DATASET.
=== Section Start ===

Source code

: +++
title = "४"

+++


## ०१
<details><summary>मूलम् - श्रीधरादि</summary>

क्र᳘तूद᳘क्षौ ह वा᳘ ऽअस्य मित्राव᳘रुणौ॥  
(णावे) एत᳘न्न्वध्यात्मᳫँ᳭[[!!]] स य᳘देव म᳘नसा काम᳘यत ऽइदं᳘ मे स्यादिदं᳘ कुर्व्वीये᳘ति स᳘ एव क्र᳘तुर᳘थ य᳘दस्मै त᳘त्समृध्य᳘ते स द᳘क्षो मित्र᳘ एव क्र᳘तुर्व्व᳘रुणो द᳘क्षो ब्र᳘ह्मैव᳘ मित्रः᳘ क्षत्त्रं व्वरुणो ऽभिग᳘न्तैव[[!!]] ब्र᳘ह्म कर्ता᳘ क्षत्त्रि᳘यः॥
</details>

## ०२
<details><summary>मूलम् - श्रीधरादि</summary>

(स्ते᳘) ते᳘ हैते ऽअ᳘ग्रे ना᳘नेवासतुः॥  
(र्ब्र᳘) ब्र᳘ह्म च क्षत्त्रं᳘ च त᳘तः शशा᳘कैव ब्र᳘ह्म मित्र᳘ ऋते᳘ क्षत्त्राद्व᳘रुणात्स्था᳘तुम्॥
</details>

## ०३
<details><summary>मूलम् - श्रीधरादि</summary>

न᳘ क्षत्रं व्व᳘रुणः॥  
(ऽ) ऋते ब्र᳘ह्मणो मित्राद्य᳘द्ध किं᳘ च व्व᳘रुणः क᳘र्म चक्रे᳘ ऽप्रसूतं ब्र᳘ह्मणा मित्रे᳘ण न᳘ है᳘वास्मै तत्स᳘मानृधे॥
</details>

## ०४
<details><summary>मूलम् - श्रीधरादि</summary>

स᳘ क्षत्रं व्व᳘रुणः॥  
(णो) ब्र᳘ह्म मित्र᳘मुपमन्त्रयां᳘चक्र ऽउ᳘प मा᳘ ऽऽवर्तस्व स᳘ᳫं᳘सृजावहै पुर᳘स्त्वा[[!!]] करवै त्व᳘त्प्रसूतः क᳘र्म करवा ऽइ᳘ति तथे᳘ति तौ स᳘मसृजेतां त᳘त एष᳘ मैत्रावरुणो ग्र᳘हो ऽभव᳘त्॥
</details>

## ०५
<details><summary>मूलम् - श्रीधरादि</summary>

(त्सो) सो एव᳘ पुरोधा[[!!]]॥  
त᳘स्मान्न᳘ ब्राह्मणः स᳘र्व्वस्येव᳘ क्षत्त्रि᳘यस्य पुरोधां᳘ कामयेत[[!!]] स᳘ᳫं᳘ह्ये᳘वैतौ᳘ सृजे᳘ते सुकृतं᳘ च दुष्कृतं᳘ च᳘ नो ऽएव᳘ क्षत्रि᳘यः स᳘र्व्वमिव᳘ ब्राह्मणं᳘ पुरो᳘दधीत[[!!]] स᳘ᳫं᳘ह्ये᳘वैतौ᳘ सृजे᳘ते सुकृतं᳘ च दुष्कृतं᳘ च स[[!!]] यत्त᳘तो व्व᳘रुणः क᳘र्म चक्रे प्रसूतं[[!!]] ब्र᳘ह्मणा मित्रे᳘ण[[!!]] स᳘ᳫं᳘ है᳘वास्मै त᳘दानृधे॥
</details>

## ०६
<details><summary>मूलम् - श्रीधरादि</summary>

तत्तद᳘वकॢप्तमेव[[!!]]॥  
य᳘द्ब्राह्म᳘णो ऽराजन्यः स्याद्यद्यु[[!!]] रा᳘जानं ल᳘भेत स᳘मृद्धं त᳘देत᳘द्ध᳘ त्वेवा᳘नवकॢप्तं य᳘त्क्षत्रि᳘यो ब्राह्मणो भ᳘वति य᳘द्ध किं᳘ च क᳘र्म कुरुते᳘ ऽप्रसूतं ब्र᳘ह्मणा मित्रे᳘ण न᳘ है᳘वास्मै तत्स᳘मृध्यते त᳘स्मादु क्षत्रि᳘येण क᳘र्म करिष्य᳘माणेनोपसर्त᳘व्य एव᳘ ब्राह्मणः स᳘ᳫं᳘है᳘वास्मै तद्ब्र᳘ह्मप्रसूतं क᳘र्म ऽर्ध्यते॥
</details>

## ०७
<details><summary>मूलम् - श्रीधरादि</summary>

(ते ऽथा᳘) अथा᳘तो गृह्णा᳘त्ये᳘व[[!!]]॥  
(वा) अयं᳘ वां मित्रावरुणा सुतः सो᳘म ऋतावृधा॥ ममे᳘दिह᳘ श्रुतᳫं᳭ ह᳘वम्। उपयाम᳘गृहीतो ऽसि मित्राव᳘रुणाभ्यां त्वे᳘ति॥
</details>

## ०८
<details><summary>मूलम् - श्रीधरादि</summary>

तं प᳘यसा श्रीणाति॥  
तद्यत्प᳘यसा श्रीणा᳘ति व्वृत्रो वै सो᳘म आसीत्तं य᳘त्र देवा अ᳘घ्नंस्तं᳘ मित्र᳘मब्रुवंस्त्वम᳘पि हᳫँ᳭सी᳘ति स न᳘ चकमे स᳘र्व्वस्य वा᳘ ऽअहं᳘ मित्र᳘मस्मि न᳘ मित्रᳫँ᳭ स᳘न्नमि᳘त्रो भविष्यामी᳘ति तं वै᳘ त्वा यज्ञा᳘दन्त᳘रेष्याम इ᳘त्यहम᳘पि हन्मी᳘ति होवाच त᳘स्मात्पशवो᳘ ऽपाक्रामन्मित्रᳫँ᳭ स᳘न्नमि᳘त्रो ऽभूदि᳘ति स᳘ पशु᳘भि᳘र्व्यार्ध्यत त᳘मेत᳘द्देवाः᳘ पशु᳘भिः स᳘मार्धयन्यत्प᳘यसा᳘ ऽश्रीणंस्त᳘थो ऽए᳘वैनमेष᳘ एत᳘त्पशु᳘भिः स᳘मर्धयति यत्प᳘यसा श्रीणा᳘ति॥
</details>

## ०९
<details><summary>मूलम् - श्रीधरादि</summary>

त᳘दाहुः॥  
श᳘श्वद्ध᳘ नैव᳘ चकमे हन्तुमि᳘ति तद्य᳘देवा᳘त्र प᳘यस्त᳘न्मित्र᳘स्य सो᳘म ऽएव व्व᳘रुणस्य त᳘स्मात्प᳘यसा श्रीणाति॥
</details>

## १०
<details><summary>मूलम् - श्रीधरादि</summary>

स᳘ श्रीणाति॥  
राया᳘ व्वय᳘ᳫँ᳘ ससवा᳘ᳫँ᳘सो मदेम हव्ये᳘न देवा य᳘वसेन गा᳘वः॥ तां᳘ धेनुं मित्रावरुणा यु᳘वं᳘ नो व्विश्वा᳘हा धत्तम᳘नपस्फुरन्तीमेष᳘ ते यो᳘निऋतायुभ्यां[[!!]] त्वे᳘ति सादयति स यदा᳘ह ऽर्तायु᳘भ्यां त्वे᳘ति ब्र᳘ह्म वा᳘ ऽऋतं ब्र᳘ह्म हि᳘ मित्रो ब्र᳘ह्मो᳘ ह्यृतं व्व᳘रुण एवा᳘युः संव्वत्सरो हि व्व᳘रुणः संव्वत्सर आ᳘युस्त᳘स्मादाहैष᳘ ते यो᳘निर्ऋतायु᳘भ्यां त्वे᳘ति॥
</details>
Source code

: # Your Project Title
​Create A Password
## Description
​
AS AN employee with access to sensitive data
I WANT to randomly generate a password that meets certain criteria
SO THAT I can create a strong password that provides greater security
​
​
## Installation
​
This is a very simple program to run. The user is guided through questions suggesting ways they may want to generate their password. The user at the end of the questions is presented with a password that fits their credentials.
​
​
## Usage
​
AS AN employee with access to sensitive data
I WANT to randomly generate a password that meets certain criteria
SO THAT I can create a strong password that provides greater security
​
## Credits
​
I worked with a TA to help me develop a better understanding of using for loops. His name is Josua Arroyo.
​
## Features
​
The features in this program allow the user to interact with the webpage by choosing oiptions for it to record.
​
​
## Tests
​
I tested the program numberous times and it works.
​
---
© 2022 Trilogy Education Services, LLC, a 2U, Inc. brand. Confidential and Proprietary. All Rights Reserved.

=== Section End ===
=== Section Start ===

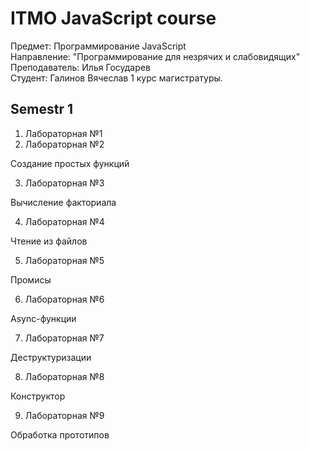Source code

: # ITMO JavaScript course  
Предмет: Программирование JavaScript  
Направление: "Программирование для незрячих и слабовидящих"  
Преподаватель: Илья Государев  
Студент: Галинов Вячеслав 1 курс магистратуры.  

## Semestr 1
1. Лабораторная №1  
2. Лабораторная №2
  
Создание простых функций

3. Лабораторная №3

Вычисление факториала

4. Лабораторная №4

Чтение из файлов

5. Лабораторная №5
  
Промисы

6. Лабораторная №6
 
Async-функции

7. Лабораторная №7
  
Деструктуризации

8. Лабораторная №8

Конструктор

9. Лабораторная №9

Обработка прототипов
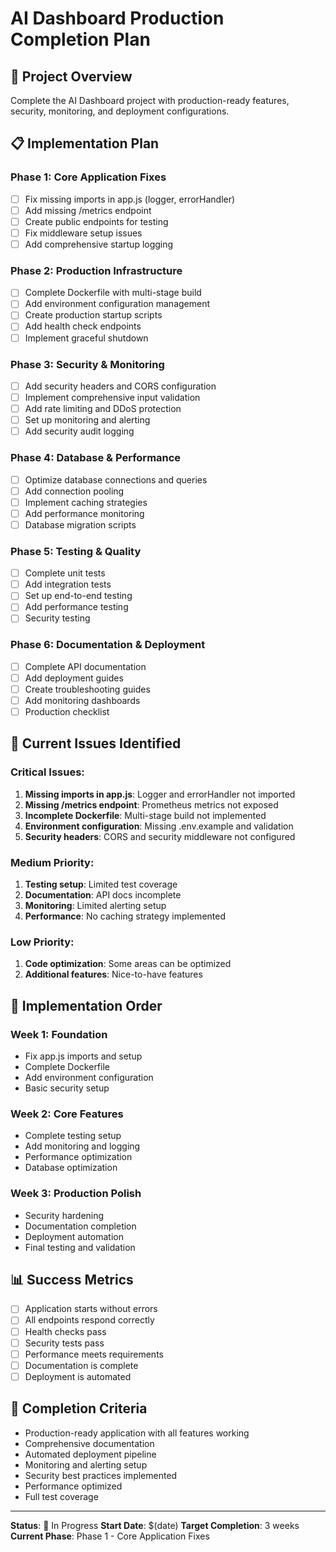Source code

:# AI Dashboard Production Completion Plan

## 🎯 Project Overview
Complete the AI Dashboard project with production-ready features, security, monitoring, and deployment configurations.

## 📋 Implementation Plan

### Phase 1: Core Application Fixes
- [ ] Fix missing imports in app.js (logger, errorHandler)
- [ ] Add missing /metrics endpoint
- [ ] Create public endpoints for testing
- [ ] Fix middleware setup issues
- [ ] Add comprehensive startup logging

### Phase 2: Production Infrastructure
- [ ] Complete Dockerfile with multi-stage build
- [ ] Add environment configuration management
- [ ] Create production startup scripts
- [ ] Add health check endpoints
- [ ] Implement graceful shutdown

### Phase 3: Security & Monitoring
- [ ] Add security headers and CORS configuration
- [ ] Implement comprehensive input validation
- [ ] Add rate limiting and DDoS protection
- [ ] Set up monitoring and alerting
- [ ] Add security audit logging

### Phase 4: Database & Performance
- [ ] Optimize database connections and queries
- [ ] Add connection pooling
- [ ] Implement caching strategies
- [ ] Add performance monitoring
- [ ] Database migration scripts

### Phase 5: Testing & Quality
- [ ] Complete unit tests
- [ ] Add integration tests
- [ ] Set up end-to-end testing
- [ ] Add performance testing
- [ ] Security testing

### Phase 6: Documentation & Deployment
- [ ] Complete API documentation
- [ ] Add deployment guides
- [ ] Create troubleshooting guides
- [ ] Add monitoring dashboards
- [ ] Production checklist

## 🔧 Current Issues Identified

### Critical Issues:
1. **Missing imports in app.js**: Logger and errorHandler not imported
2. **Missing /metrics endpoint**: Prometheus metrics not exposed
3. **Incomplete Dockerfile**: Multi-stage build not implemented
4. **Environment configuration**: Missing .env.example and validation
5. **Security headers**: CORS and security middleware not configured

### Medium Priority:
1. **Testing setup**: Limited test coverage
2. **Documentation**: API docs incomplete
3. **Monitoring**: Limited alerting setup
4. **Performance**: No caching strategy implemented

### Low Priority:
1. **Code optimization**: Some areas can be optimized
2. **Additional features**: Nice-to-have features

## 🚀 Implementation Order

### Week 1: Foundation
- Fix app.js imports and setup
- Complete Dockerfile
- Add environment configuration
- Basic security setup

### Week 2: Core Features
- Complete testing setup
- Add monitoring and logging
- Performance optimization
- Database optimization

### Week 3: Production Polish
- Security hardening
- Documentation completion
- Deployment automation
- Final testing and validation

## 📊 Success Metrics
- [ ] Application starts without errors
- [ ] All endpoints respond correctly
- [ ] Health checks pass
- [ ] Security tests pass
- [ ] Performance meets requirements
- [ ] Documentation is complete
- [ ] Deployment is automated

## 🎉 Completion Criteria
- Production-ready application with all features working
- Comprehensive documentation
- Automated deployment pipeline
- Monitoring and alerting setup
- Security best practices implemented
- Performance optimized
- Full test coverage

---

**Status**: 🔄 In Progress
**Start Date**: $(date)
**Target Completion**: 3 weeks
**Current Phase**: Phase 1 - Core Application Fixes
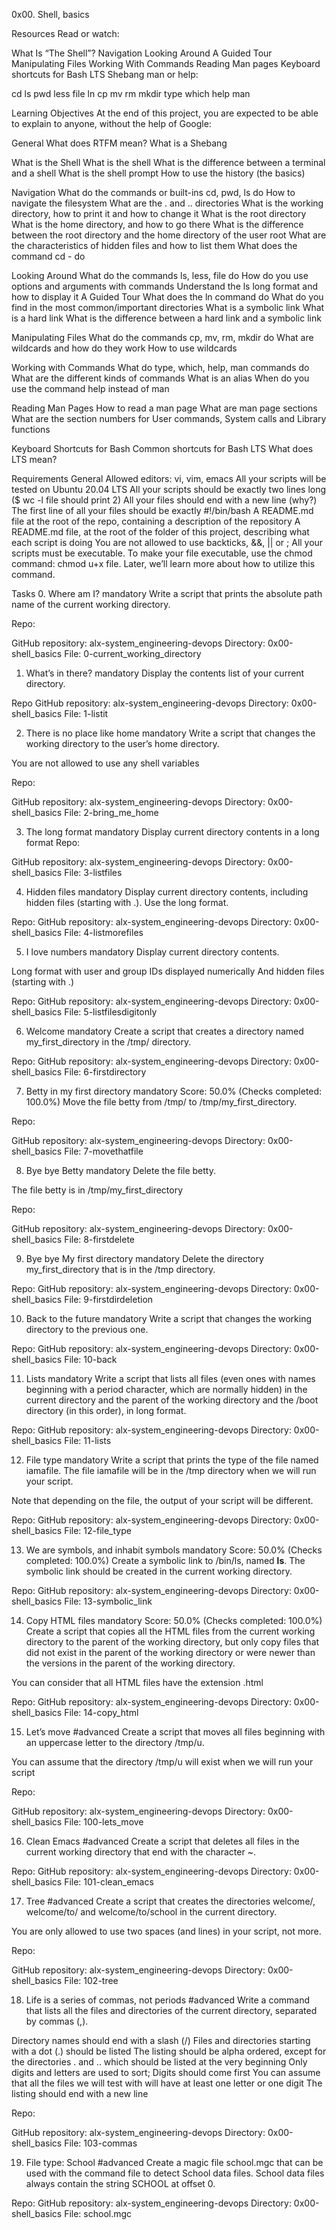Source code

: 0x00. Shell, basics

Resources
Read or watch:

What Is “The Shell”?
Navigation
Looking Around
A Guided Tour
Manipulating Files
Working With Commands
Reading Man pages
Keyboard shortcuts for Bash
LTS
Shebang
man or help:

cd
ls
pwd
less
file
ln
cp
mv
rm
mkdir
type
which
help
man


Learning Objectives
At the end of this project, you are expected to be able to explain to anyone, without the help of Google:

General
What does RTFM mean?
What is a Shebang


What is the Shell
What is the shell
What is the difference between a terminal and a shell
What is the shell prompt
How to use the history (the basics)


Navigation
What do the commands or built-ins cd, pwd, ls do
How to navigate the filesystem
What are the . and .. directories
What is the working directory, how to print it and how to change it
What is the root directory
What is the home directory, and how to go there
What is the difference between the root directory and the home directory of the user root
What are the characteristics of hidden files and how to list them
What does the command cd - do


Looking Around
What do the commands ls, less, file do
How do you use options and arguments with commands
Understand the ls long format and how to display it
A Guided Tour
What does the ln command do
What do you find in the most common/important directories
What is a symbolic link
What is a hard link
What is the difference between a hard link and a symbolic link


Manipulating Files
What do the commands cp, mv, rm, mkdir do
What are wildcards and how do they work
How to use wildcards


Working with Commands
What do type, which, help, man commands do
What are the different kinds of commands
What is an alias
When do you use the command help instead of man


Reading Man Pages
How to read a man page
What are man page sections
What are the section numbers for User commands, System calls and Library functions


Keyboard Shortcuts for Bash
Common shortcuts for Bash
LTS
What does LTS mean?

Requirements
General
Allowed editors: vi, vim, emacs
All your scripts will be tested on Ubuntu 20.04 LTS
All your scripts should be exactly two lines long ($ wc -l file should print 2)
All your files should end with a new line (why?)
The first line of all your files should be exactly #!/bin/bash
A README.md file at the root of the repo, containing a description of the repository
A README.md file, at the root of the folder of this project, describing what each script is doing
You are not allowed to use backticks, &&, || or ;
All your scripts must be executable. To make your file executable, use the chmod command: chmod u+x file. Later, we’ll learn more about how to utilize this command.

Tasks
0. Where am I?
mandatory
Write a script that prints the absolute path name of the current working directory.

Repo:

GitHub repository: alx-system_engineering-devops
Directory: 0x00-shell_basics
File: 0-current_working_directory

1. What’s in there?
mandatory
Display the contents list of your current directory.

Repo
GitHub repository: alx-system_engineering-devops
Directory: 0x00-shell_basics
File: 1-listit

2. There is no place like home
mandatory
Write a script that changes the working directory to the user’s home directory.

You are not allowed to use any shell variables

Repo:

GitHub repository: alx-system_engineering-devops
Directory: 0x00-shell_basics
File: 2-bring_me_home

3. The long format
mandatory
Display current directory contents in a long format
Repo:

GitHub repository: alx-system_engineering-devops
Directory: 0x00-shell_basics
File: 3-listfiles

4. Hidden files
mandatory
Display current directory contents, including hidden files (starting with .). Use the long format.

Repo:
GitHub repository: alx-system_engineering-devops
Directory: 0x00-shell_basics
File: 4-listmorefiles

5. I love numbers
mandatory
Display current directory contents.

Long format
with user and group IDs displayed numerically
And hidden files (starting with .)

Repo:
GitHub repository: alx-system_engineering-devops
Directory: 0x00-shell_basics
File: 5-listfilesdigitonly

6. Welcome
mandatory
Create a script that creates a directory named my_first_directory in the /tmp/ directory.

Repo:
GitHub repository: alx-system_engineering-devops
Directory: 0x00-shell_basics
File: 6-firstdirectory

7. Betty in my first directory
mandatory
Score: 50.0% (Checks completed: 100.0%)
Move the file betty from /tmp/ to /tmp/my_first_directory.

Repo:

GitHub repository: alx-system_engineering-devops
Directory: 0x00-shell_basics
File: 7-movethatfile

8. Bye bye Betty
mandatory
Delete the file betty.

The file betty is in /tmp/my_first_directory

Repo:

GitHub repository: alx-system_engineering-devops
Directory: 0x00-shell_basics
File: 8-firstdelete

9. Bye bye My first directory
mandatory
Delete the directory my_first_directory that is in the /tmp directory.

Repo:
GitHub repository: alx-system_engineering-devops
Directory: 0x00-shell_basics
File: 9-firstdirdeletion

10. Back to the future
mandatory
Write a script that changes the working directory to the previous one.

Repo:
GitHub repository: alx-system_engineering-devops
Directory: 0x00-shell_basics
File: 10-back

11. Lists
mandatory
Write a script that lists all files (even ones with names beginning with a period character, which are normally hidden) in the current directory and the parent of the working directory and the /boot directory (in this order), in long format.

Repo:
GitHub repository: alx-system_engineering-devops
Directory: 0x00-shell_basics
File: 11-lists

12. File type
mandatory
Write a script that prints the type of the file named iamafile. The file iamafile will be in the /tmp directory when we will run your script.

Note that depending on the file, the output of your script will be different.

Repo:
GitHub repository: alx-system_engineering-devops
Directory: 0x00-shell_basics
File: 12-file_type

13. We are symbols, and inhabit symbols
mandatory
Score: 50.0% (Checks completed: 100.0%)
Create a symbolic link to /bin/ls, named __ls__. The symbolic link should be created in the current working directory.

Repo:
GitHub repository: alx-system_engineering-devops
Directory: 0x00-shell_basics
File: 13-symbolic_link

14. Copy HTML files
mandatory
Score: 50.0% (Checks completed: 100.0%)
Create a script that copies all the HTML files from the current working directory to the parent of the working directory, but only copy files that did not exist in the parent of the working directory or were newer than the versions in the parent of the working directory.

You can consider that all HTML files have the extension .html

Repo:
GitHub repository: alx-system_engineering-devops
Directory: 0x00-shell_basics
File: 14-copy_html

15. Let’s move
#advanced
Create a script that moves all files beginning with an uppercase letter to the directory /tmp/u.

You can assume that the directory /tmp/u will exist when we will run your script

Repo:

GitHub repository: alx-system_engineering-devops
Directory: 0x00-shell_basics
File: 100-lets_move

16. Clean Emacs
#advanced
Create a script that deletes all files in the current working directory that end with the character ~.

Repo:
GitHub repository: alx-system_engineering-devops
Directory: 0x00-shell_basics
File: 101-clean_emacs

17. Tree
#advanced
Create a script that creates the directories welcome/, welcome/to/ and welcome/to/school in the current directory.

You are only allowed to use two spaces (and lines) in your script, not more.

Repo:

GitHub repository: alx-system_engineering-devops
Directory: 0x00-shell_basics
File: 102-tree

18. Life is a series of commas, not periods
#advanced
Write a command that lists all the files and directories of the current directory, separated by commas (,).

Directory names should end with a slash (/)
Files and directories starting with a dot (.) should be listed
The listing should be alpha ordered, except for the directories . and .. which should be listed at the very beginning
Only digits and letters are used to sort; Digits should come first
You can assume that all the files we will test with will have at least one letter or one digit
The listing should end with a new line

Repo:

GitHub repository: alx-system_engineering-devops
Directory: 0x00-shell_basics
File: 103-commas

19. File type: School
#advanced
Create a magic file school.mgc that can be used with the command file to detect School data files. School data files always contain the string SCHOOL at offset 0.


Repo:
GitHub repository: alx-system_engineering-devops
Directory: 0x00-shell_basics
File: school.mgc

=== Section End ===

Out of the data above, give again only the lines starting at the one holding "- Add environment configuration" and ending at the one holding "## 🎉 Completion Criteria", unchanged.

- Add environment configuration
- Basic security setup

### Week 2: Core Features
- Complete testing setup
- Add monitoring and logging
- Performance optimization
- Database optimization

### Week 3: Production Polish
- Security hardening
- Documentation completion
- Deployment automation
- Final testing and validation

## 📊 Success Metrics
- [ ] Application starts without errors
- [ ] All endpoints respond correctly
- [ ] Health checks pass
- [ ] Security tests pass
- [ ] Performance meets requirements
- [ ] Documentation is complete
- [ ] Deployment is automated

## 🎉 Completion Criteria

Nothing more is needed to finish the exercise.